Çok tuhaf geldi kule dikme savaşı. Zenginlerin birbirleriyle kule dikme oyunları. Bugün Ataşehir'de yapılan Ağaoğlu inşatlarını görünce aynı duygu geçti içimden. Her yer kule gibi. Ne kadar uzun bina derken yıllar içinde hep daha yükseğini dikmişler. Yapacak işleri yok sanırım.




Tarihi avluda kahve muhabbetleri. İtalyanlar bize çok benziyor yeminlen 😂






   Şimdi kasabanın diğer önemli olan meydanı Piazza della Cisterna meydanına geçiş yapıyoruz. Sağınıza Ortaçağ kemerini alarak ilerlerseniz meydana çıkarsınız.


  Meydanın tam ortasında tarihi Ortaçağ su kuyusu bulunmakta. Meydan da bu su kuyusunun adını alıyor. Kuyu 13. yy dan kalma gerçekten çok estetik







  Meydan buram buram tarih kokuyor. Küçücük meydanda zarif binalar, kuyu ve dondurmacısıyla bütün turistlerin ilgisini çekmiş. 








   Meydanda Dünyanın en iyi dondurmacısı seçilen Galeteria Dondoli dondurmacısı bulunmakta. Ben de çok istedim ama önünde çok kuyruk vardı.


   
 Aslında gelmişken kuyruğa girmedim diye pişman oldum desem yalan olur. Türkiye'de yapılan dondurmaların bence tanıtımı yapılmıyor.
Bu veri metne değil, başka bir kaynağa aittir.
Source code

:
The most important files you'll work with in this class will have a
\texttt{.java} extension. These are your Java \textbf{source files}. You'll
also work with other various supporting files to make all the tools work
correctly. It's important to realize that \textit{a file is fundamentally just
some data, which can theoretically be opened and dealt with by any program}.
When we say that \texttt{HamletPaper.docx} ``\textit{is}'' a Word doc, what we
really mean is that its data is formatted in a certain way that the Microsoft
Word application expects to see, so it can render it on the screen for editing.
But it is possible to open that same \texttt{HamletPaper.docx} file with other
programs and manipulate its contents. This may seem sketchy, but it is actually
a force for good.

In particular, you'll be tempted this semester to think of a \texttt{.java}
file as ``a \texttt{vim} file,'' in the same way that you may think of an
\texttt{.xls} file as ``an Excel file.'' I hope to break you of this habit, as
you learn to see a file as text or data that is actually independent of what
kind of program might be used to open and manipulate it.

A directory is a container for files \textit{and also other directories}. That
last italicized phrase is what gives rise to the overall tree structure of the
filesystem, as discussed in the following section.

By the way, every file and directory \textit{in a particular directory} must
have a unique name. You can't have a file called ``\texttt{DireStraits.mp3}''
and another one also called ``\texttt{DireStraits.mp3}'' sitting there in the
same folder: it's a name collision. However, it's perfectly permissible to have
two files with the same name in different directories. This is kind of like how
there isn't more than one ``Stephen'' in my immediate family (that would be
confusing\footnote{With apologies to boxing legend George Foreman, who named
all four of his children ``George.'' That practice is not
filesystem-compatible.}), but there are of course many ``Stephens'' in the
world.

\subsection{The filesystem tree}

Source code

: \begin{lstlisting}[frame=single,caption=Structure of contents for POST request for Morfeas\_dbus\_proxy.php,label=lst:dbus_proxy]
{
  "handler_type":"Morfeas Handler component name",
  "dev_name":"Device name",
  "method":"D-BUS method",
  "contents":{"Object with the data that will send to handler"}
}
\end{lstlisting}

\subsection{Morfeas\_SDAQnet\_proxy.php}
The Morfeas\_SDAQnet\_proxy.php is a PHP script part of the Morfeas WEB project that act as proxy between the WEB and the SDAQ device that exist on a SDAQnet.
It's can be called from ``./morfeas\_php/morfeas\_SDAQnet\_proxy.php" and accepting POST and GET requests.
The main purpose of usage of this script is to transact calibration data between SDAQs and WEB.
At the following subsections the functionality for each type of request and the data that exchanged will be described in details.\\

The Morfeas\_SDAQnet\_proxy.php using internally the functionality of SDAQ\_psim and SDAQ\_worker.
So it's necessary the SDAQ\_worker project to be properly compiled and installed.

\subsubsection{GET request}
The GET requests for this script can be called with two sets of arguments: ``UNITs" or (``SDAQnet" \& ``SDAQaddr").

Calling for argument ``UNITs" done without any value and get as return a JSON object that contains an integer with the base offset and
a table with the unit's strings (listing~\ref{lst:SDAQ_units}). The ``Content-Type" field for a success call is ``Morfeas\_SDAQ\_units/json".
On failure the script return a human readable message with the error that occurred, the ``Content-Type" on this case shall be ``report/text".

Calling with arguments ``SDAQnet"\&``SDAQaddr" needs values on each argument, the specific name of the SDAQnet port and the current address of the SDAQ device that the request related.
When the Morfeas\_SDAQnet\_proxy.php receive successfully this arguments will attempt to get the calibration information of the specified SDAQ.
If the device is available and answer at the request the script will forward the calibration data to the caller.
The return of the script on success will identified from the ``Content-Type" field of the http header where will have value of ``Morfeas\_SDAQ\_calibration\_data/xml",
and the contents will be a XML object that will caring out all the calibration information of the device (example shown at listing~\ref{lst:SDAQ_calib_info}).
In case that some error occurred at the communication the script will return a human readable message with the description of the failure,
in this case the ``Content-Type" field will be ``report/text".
Örneğin Kadıköy Moda'da Ali dondurmacısı benim favorim.


Arka sokaklardan manzarayı göreceğimiz balkon gibi bir alana çıkıyorsunuz.















 Şimdi artık ayrılma vakti geldi. Buradan Bologna'ya gideceğiz, gece orada kalacağız. 
Bologna'da Admiral Park Otel'de kalacağız.